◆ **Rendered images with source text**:

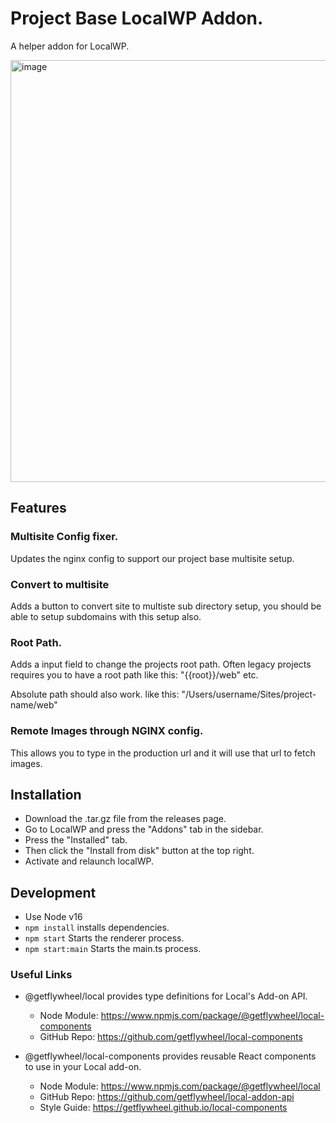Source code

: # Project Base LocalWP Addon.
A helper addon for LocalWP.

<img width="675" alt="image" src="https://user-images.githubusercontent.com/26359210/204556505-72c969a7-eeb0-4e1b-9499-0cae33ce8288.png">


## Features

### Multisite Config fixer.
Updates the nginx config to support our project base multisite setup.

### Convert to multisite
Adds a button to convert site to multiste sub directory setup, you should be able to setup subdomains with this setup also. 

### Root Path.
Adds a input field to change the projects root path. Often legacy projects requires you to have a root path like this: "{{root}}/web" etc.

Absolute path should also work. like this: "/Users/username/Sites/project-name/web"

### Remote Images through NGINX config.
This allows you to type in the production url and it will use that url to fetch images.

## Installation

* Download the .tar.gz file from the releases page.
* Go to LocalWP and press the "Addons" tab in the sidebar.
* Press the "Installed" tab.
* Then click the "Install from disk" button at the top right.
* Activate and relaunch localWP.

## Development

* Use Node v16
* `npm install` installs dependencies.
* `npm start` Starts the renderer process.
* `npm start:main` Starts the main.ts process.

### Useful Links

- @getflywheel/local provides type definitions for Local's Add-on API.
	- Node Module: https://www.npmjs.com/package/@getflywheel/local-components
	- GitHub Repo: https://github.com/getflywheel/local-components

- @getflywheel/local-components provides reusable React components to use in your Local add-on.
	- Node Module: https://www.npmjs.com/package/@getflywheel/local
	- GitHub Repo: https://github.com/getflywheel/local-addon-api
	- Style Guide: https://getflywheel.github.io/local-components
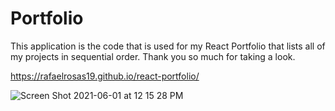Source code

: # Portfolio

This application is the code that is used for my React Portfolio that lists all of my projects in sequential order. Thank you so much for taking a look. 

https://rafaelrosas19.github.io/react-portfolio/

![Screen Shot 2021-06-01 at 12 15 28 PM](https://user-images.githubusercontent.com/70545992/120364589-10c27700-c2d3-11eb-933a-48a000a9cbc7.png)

◆ **TASK PROMPT**: Output the data exactly. Pictures don't belong in the result.

◆ **EXPECTED ANSWER**:
Source code

: # Project Base LocalWP Addon.
A helper addon for LocalWP.

<img width="675" alt="image" src="https://user-images.githubusercontent.com/26359210/204556505-72c969a7-eeb0-4e1b-9499-0cae33ce8288.png">


## Features

### Multisite Config fixer.
Updates the nginx config to support our project base multisite setup.

### Convert to multisite
Adds a button to convert site to multiste sub directory setup, you should be able to setup subdomains with this setup also. 

### Root Path.
Adds a input field to change the projects root path. Often legacy projects requires you to have a root path like this: "{{root}}/web" etc.

Absolute path should also work. like this: "/Users/username/Sites/project-name/web"

### Remote Images through NGINX config.
This allows you to type in the production url and it will use that url to fetch images.

## Installation

* Download the .tar.gz file from the releases page.
* Go to LocalWP and press the "Addons" tab in the sidebar.
* Press the "Installed" tab.
* Then click the "Install from disk" button at the top right.
* Activate and relaunch localWP.

## Development

* Use Node v16
* `npm install` installs dependencies.
* `npm start` Starts the renderer process.
* `npm start:main` Starts the main.ts process.

### Useful Links

- @getflywheel/local provides type definitions for Local's Add-on API.
	- Node Module: https://www.npmjs.com/package/@getflywheel/local-components
	- GitHub Repo: https://github.com/getflywheel/local-components

- @getflywheel/local-components provides reusable React components to use in your Local add-on.
	- Node Module: https://www.npmjs.com/package/@getflywheel/local
	- GitHub Repo: https://github.com/getflywheel/local-addon-api
	- Style Guide: https://getflywheel.github.io/local-components
Source code

: # Portfolio

This application is the code that is used for my React Portfolio that lists all of my projects in sequential order. Thank you so much for taking a look. 

https://rafaelrosas19.github.io/react-portfolio/

![Screen Shot 2021-06-01 at 12 15 28 PM](https://user-images.githubusercontent.com/70545992/120364589-10c27700-c2d3-11eb-933a-48a000a9cbc7.png)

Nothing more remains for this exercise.